What is required: A faithful transcription of all the records is required.

[Data items]
● ● ● ● ● ● ●
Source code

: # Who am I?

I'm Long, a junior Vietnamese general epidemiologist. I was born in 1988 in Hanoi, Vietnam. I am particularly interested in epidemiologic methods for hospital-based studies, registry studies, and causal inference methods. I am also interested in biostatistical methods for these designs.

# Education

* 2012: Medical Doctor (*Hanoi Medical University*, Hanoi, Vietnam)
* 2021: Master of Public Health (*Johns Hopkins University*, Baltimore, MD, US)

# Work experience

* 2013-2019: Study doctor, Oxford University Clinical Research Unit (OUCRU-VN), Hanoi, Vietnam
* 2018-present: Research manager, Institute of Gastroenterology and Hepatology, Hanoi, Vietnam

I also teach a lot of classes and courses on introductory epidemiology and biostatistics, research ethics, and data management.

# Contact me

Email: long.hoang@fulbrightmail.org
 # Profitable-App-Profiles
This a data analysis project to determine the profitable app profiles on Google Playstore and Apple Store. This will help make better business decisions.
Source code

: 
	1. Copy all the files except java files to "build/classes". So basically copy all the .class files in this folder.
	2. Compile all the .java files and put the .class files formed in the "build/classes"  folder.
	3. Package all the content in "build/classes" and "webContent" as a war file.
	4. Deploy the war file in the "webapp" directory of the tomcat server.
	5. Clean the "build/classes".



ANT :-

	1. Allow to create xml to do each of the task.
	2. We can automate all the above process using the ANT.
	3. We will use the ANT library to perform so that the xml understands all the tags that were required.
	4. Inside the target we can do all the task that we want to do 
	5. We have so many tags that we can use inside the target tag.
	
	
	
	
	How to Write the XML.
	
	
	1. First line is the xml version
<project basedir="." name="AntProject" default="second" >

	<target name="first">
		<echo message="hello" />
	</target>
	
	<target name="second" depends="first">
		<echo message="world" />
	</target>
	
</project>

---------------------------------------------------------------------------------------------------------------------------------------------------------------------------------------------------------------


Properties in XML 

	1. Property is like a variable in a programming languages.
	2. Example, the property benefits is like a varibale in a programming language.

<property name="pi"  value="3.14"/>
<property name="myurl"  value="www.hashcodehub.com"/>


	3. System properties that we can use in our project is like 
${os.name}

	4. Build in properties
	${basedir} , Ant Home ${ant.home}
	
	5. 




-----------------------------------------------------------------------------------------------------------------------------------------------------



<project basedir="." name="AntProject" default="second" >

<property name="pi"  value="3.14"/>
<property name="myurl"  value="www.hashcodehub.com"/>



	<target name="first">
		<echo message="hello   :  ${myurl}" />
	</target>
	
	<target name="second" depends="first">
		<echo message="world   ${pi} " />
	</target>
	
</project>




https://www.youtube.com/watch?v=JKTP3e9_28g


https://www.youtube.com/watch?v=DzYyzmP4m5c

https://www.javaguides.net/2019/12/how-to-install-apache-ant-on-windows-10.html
● ● ● ● ● ● ●
Response for this exercise:
Source code

: # Who am I?

I'm Long, a junior Vietnamese general epidemiologist. I was born in 1988 in Hanoi, Vietnam. I am particularly interested in epidemiologic methods for hospital-based studies, registry studies, and causal inference methods. I am also interested in biostatistical methods for these designs.

# Education

* 2012: Medical Doctor (*Hanoi Medical University*, Hanoi, Vietnam)
* 2021: Master of Public Health (*Johns Hopkins University*, Baltimore, MD, US)

# Work experience

* 2013-2019: Study doctor, Oxford University Clinical Research Unit (OUCRU-VN), Hanoi, Vietnam
* 2018-present: Research manager, Institute of Gastroenterology and Hepatology, Hanoi, Vietnam

I also teach a lot of classes and courses on introductory epidemiology and biostatistics, research ethics, and data management.

# Contact me

Email: long.hoang@fulbrightmail.org
 # Profitable-App-Profiles
This a data analysis project to determine the profitable app profiles on Google Playstore and Apple Store. This will help make better business decisions.
Source code

: 
	1. Copy all the files except java files to "build/classes". So basically copy all the .class files in this folder.
	2. Compile all the .java files and put the .class files formed in the "build/classes"  folder.
	3. Package all the content in "build/classes" and "webContent" as a war file.
	4. Deploy the war file in the "webapp" directory of the tomcat server.
	5. Clean the "build/classes".



ANT :-

	1. Allow to create xml to do each of the task.
	2. We can automate all the above process using the ANT.
	3. We will use the ANT library to perform so that the xml understands all the tags that were required.
	4. Inside the target we can do all the task that we want to do 
	5. We have so many tags that we can use inside the target tag.
	
	
	
	
	How to Write the XML.
	
	
	1. First line is the xml version
<project basedir="." name="AntProject" default="second" >

	<target name="first">
		<echo message="hello" />
	</target>
	
	<target name="second" depends="first">
		<echo message="world" />
	</target>
	
</project>

---------------------------------------------------------------------------------------------------------------------------------------------------------------------------------------------------------------


Properties in XML 

	1. Property is like a variable in a programming languages.
	2. Example, the property benefits is like a varibale in a programming language.

<property name="pi"  value="3.14"/>
<property name="myurl"  value="www.hashcodehub.com"/>


	3. System properties that we can use in our project is like 
${os.name}

	4. Build in properties
	${basedir} , Ant Home ${ant.home}
	
	5. 




-----------------------------------------------------------------------------------------------------------------------------------------------------



<project basedir="." name="AntProject" default="second" >

<property name="pi"  value="3.14"/>
<property name="myurl"  value="www.hashcodehub.com"/>



	<target name="first">
		<echo message="hello   :  ${myurl}" />
	</target>
	
	<target name="second" depends="first">
		<echo message="world   ${pi} " />
	</target>
	
</project>




https://www.youtube.com/watch?v=JKTP3e9_28g


https://www.youtube.com/watch?v=DzYyzmP4m5c

https://www.javaguides.net/2019/12/how-to-install-apache-ant-on-windows-10.html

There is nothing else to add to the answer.